By Liz Bergren
In my teaching experience, I found it difficult to find lesson plans on self-esteem that could provide deep insight into the topic and practical strategies students could walk away with. The internet is filled with one-off lessons and suggestions: Write a list of positive qualities and place them on your mirror, think about your accomplishments and talents and share them with your friends, take inventories on how you rank your personal qualities, and so on. But the problem with one-time self-esteem lessons or lessons that are squeezed in is that they don’t address the serious health issues that can correspond with struggles with self-esteem. A comprehensive approach, scaffolding instruction, and dedicated time to teaching self-esteem in the classroom is necessary to help students understand the importance of this topic. This post provides insight into the importance of self-esteem as well as resources that can be used for a unit on it.
Self-esteem is a basic human need as defined by Maslow’s hierarchy of needs. It is something we don’t talk enough about or address as an underlying issue for many of our problems. As author and self-esteem expert Nathaniel Branden says in his book The Six Pillars of Self-Esteem, “Self-esteem is not a substitute for a roof over one’s head or food in one’s stomach, but it increases the likelihood that one will find a way to meet such needs.”
You might be thinking, “I teach math. Where would I fit in a lesson on self-esteem?” Self-esteem plays a critical role in successful learner outcomes. Students’ noncognitive skills can greatly impact their ability to perform well in class, which means that working on our relationships with students, striving to understand them, and helping them develop skills like self-esteem are not only valuable for social-emotional reasons, but they can help improve achievement as well. And with new technology available and new initiatives to incorporate social-emotional learning and personalized learning, there are resources out there to help core subject teachers work noncognitive skills into the curriculum.

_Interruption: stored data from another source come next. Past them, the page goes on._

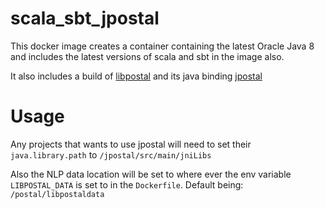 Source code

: # scala_sbt_jpostal #

This docker image creates a container containing the latest Oracle Java 8 and
includes the latest versions of scala and sbt in the image also. 

It also includes a build of [libpostal](https://github.com/openvenues/libpostal)
and its java binding [jpostal](https://github.com/openvenues/jpostal)

# Usage #

Any projects that wants to use jpostal will need to set their
`java.library.path` to `/jpostal/src/main/jniLibs`

Also the NLP data location will be set to where ever the env variable `LIBPOSTAL_DATA`
is set to in the `Dockerfile`. Default being: `/postal/libpostaldata`
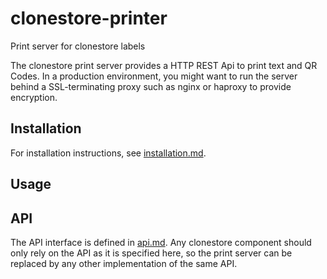 # clonestore-printer
Print server for clonestore labels

The clonestore print server provides a HTTP REST Api to print text and QR Codes. In a production environment, you might want to run the server behind a SSL-terminating proxy such as nginx or haproxy to provide encryption.

## Installation

For installation instructions, see [installation.md](docs/installation.md).

## Usage

## API

The API interface is defined in [api.md](docs/api.md). Any clonestore component should only rely on the API as it is specified here, so the print server can be replaced by any other implementation of the same API.  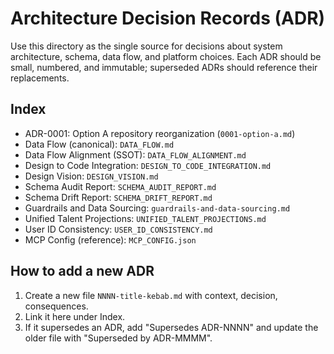 # Architecture Decision Records (ADR)

Use this directory as the single source for decisions about system architecture, schema, data flow, and platform choices. Each ADR should be small, numbered, and immutable; superseded ADRs should reference their replacements.

## Index

- ADR-0001: Option A repository reorganization (`0001-option-a.md`)
- Data Flow (canonical): `DATA_FLOW.md`
- Data Flow Alignment (SSOT): `DATA_FLOW_ALIGNMENT.md`
- Design to Code Integration: `DESIGN_TO_CODE_INTEGRATION.md`
- Design Vision: `DESIGN_VISION.md`
- Schema Audit Report: `SCHEMA_AUDIT_REPORT.md`
- Schema Drift Report: `SCHEMA_DRIFT_REPORT.md`
- Guardrails and Data Sourcing: `guardrails-and-data-sourcing.md`
- Unified Talent Projections: `UNIFIED_TALENT_PROJECTIONS.md`
- User ID Consistency: `USER_ID_CONSISTENCY.md`
- MCP Config (reference): `MCP_CONFIG.json`

## How to add a new ADR

1. Create a new file `NNNN-title-kebab.md` with context, decision, consequences.
2. Link it here under Index.
3. If it supersedes an ADR, add "Supersedes ADR-NNNN" and update the older file with "Superseded by ADR-MMMM".
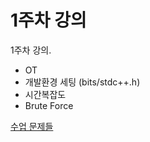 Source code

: # 1주차 강의
1주차 강의.

- OT
- 개발환경 세팅 (bits/stdc++.h)
- 시간복잡도
- Brute Force

[수업 문제들](https://www.acmicpc.net/group/practice/view/18838/2)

One such resource is Agile Mind, and it is available for STEM teachers. In the “Our Approach” section of the Agile mind website, they state: “Core to Agile Mind’s pedagogical approach is the knowledge that 21st-century skills such as motivation, positive self-belief, a productive persistence, and a sense of belonging are fundamental to success in school, college, and career.” Along with their commitment to building student self-regulation and self-esteem, their resources provide research-based formative assessments that can help teachers use data to impact instruction. For teachers who teach any STEM subject, this site can be useful for a whole-child approach.
If you teach a class in which social-emotional learning is embedded, then you can work to build your foundation of lessons on self-esteem. One author’s work was particularly helpful for me as I established my lesson plans. In 1994, Nathaniel Branden wrote The Six Pillars of Self-Esteem: The Definitive Work on Self-Esteem by the Leading Pioneer in the Field. According to his website, “Branden focused on the critical need to understand the psychology of self-esteem and its relationship to our daily lives. Through this work he contributed to the evolution of the concept from obscurity to greater levels of clarity and acceptance.” I believe that is what we need as educators—clarity on and acceptance of this important topic.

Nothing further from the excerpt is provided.